Informed Comment

Thoughts on the Middle East, History, and Religion

Juan Cole is President of the Global Americana Institute

Wednesday, September 22, 2004

The Western Press on Religious Violence in Iraq

Howard LaFranchi of the Christian Science Monitor gives further, searching consideration to the mysterious murder of clerics on Sunday and Monday and sees dangers of sectarian violence increasing in Iraq.

Paul Wood of the BBC reports on the situation in the British-dominated South. It is not a pretty picture, and it should be remembered that this part of Iraq is generally less problematic than areas to its north.

Wood describes the fighting in Amara during the recent US attack on Sadrists in Najaf. Amara and Kut were virtually ignored in the US press. Wood writes:


' British officers characterise the August fighting as merely a "spike" in the violence. Some spike. Last month, British troops fired 100,000 rounds of ammunition in southern Iraq. . . The base in Amara sustained more than 400 direct mortar hits. The British battalion there counted some 853 separate attacks of different kinds: mortars, roadside bombs, rockets and machine-gun fire. They say that no British regiment has had such intense "contact" since Korea. '


Wood implicitly explains why the British military has generally done a much better job in Iraq than the US forces. Speaking of the occupation of some intersections in Basra by small Mahdi Army units during the assault on fighters at the holy shrine in Najaf, he says:


'There are lots of moderates here who support you. But if the shrines are touched, I'll kill you myself." That was the warning given to a British brigadier by a leading Shia figure in Basra, during the long hot month of August . . . Since the shrines were not touched, it's thought that only 400 hard-core gunmen joined the fight against the multi-national forces in Basra. Still, in an area which is 99% Shia, the great danger for the British is of a general Shia uprising . . . The British - with tanks, air support and thousands of soldiers - say they could have destroyed the small militia force attacking them. But they were asked by local people not to turn Basra into a war zone. And because they didn't, the majority still welcome them here . . . But perhaps the most worrying development of the August fighting was that none of Basra's 25,000 police officers came to the aid of the British soldiers. Some even helped the gunmen.

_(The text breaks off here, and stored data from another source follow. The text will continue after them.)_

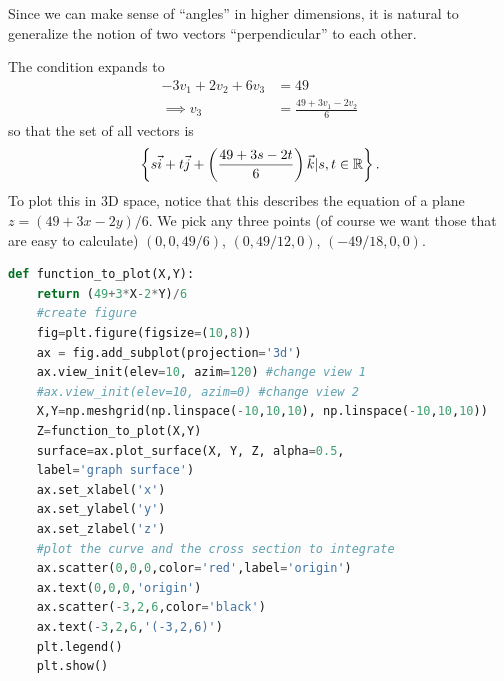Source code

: Since we can make sense of ``angles'' in higher dimensions, it is natural to generalize the notion of two vectors ``perpendicular'' to each other.

\label{plane_projection}
The condition expands to \begin{align*}
	-3v_1+2v_2+6v_3 &= 49 \\
	\implies v_3 &= \frac{49+3v_1 - 2v_2}{6}  
\end{align*}
so that the set of all vectors is \[
	\left\{s \vec{i}+t \vec{j}+\left(\frac{49+3s - 2t}{6}\right) \vec{k} | s,t\in\mathbb{R}\right\}.
\]
To plot this in 3D space, notice that this describes the equation of a plane $z={(49+3x-2y)}/{6}$. We pick any three points (of course we want those that are easy to calculate) $(0,0,49/6)$, $(0,49/12,0)$, $(-49/18,0,0)$.

\begin{lstlisting}[language=Python]
	def function_to_plot(X,Y):
	return (49+3*X-2*Y)/6
	#create figure
	fig=plt.figure(figsize=(10,8))
	ax = fig.add_subplot(projection='3d')
	ax.view_init(elev=10, azim=120) #change view 1  
	#ax.view_init(elev=10, azim=0) #change view 2
	X,Y=np.meshgrid(np.linspace(-10,10,10), np.linspace(-10,10,10))
	Z=function_to_plot(X,Y)
	surface=ax.plot_surface(X, Y, Z, alpha=0.5,
	label='graph surface')
	ax.set_xlabel('x')
	ax.set_ylabel('y')
	ax.set_zlabel('z')
	#plot the curve and the cross section to integrate
	ax.scatter(0,0,0,color='red',label='origin')
	ax.text(0,0,0,'origin')
	ax.scatter(-3,2,6,color='black')
	ax.text(-3,2,6,'(-3,2,6)')
	plt.legend()
	plt.show()
\end{lstlisting}

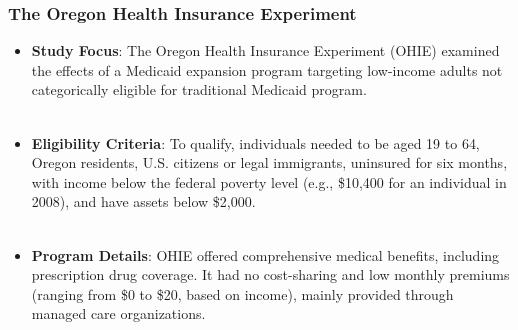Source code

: \documentclass[notes,10pt, aspectratio=169]{beamer}
\begin{document}
\begin{frame}
\frametitle{The Oregon Health Insurance Experiment}

\begin{itemize}
  \item \textbf{Study Focus}: The Oregon Health Insurance Experiment (OHIE) examined the effects of a Medicaid expansion program targeting low-income adults not categorically eligible for traditional Medicaid program.\\\\[1em]

  \item \textbf{Eligibility Criteria}: To qualify, individuals needed to be aged 19 to 64, Oregon residents, U.S. citizens or legal immigrants, uninsured for six months, with income below the federal poverty level (e.g., \$10,400 for an individual in 2008), and have assets below \$2,000.\\\\[1em]

  \item \textbf{Program Details}: OHIE offered comprehensive medical benefits, including prescription drug coverage. It had no cost-sharing and low monthly premiums (ranging from \$0 to \$20, based on income), mainly provided through managed care organizations.\\\\[1em]
\end{itemize}
\end{frame}
\end{document}
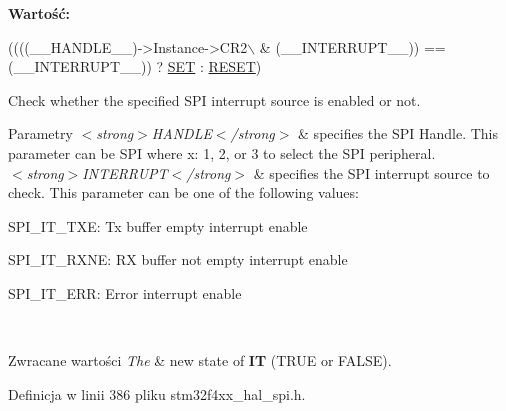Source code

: {\bfseries Wartość\+:}
\begin{DoxyCode}
((((\_\_HANDLE\_\_)->Instance->CR2\(\backslash\)
                                                              & (\_\_INTERRUPT\_\_)) == (\_\_INTERRUPT\_\_)) ? 
      \hyperlink{group___exported__types_gga89136caac2e14c55151f527ac02daaffab44c8101cc294c074709ec1b14211792}{SET} : \hyperlink{group___exported__types_gga89136caac2e14c55151f527ac02daaffa589b7d94a3d91d145720e2fed0eb3a05}{RESET})
\end{DoxyCode}


Check whether the specified S\+PI interrupt source is enabled or not. 


\begin{DoxyParams}{Parametry}
{\em $<$strong$>$\+H\+A\+N\+D\+L\+E$<$/strong$>$} & specifies the S\+PI Handle. This parameter can be S\+PI where x\+: 1, 2, or 3 to select the S\+PI peripheral. \\
\hline
{\em $<$strong$>$\+I\+N\+T\+E\+R\+R\+U\+P\+T$<$/strong$>$} & specifies the S\+PI interrupt source to check. This parameter can be one of the following values\+: \begin{DoxyItemize}
\item S\+P\+I\+\_\+\+I\+T\+\_\+\+T\+XE\+: Tx buffer empty interrupt enable \item S\+P\+I\+\_\+\+I\+T\+\_\+\+R\+X\+NE\+: RX buffer not empty interrupt enable \item S\+P\+I\+\_\+\+I\+T\+\_\+\+E\+RR\+: Error interrupt enable \end{DoxyItemize}
\\
\hline
\end{DoxyParams}

\begin{DoxyRetVals}{Zwracane wartości}
{\em The} & new state of {\bfseries IT} (T\+R\+UE or F\+A\+L\+SE). \\
\hline
\end{DoxyRetVals}


Definicja w linii 386 pliku stm32f4xx\+\_\+hal\+\_\+spi.\+h.

\mbox{\label{group___s_p_i___exported___macros_ga0d846f9517715960873e854b4a0790b0}}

To be fair, it seems increasingly clear that George W. Bush keeps ordering the US military to attack in such situations, against the better judgment of his own officers. So if the US had been in Basra, Bush would have in fact insisted on turning it into a war zone and alienating its 1.3 million Shiites. As it is, Wood interviews caretaker PM Iyad Allawi, who admits that he didn't have the authority with the Basra police to countermand the local commissioner's instruction to his men not to aid the British. When a prime minister can't control the police commissioners of his major cities, he is a helpless giant.

Alistair Ryan of Reuters explains that Iran faces severe constraints in intervening in Iraq. He quotes Columbia University Iran analyst Gary Sick as saying that the last thing the Iranians want is a civil war in Iraq. Sick is right. Still, Iran is giving money to various Iraqi factions, including to the Sadrists in Basra, according to British military intelligence.